Some point to the power of the capitalist class and despair that we could ever defeat them. In reality, capitalist power is built on sand.

Capitalism has never been more vulnerable. Globalization has transformed the entire world into a giant factory for extracting capital from workers who are linked in production and distribution chains that span the globe.

Rising productivity has magnified workers’ power. Just 25 workers crew modern cargo ships the size of small cities. When one of these ships accidentally blocked the Suez Canal, more than ten percent of global shipping came to a halt.

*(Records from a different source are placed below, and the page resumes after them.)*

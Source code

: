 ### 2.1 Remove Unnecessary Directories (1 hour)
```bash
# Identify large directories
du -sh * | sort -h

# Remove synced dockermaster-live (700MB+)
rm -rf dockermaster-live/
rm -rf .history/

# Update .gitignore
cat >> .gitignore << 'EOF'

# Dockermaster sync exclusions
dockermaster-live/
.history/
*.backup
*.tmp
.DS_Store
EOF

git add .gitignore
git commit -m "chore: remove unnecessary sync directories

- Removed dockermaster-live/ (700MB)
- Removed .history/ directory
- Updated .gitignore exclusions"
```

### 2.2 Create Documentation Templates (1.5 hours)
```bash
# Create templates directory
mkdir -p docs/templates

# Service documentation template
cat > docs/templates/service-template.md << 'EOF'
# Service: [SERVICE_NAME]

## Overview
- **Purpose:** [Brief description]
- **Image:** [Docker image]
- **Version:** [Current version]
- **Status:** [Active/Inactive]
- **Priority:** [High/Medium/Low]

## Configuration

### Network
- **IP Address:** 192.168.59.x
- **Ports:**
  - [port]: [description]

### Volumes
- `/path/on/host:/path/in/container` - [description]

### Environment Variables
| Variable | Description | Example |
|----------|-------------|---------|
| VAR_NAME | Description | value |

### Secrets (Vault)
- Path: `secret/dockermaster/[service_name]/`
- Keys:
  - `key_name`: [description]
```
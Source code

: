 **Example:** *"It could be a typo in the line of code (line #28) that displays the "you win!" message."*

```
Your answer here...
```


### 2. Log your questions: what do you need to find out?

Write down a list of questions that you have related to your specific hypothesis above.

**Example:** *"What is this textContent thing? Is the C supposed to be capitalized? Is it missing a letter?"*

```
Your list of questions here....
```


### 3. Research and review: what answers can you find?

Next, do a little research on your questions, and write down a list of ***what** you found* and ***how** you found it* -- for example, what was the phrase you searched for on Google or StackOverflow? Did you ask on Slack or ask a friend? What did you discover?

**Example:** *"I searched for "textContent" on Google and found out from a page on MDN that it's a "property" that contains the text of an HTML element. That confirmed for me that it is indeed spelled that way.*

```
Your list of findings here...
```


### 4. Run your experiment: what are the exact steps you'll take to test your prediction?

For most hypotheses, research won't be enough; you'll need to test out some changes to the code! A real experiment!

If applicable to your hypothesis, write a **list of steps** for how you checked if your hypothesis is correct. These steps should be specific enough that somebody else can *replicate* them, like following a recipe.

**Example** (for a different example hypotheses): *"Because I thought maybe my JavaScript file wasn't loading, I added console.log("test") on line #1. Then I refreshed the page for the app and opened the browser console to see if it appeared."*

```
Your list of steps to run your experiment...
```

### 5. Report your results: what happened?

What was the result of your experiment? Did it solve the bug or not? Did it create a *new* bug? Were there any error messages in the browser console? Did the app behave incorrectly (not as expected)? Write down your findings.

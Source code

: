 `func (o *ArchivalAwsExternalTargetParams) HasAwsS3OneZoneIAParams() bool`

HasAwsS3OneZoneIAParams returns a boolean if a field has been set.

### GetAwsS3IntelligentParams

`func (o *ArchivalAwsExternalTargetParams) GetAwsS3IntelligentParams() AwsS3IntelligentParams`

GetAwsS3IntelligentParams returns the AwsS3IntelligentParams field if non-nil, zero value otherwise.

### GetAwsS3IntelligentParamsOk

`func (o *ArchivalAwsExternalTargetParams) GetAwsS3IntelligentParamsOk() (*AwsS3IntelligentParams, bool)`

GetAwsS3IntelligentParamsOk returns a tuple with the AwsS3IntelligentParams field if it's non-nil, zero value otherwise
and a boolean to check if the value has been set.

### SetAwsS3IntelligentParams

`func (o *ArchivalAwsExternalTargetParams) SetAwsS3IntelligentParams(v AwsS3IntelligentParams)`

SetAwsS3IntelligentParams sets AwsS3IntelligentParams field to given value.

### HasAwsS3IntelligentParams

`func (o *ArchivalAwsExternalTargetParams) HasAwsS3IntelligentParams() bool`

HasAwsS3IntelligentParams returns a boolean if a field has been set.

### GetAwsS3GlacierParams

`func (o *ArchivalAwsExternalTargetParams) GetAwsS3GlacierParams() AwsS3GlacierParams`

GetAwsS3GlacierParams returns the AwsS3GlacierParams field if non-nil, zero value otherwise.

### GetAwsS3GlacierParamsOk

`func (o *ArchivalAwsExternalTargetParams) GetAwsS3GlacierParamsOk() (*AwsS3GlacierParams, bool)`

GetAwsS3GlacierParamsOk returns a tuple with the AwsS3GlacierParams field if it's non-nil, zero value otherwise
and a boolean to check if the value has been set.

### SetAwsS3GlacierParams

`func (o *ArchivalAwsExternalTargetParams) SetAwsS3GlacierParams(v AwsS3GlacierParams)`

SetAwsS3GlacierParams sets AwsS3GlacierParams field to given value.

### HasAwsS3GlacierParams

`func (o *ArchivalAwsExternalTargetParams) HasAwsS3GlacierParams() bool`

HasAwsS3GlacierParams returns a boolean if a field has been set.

The power of the international working class presents an existential threat to capitalist rule, which explains their increasing use of authoritarian measures to stay in power.

Opportunity

This is a turbulent time of crisis and revolt, war and revolution. The majority want a society that meets their needs and the ruling elite refuse to change their ways. Increasingly, youth are rebelling, workers are striking, and nations are shaken by mass demonstrations.

We have a window of opportunity to unite on a global basis, end thousands of years of class rule, and chart a new course for humanity.

I cannot think of a single major problem that can be solved under capitalist rule: not inequality, not oppression, not environmental destruction, not global warming, not war, and not this pandemic. On the other hand, there is no problem we could not solve if workers removed the capitalist class from power.

The social sources of health already exist in embryonic form. Health is generated when people take care of each other, stand up for each other, and refuse to be divided. Together, we can end capitalist rule, eliminate the social sources of sickness, and construct the cooperative, health-promoting society we need and deserve.

Does this make me a communist? That depends on what you mean.

If communism means that a few impose their will on the many, then I want nothing to do with it. That’s what we have now.

If communism means that everyone is treated as equally worthy to contribute to society and equally worthy to get their needs met, then I am all in.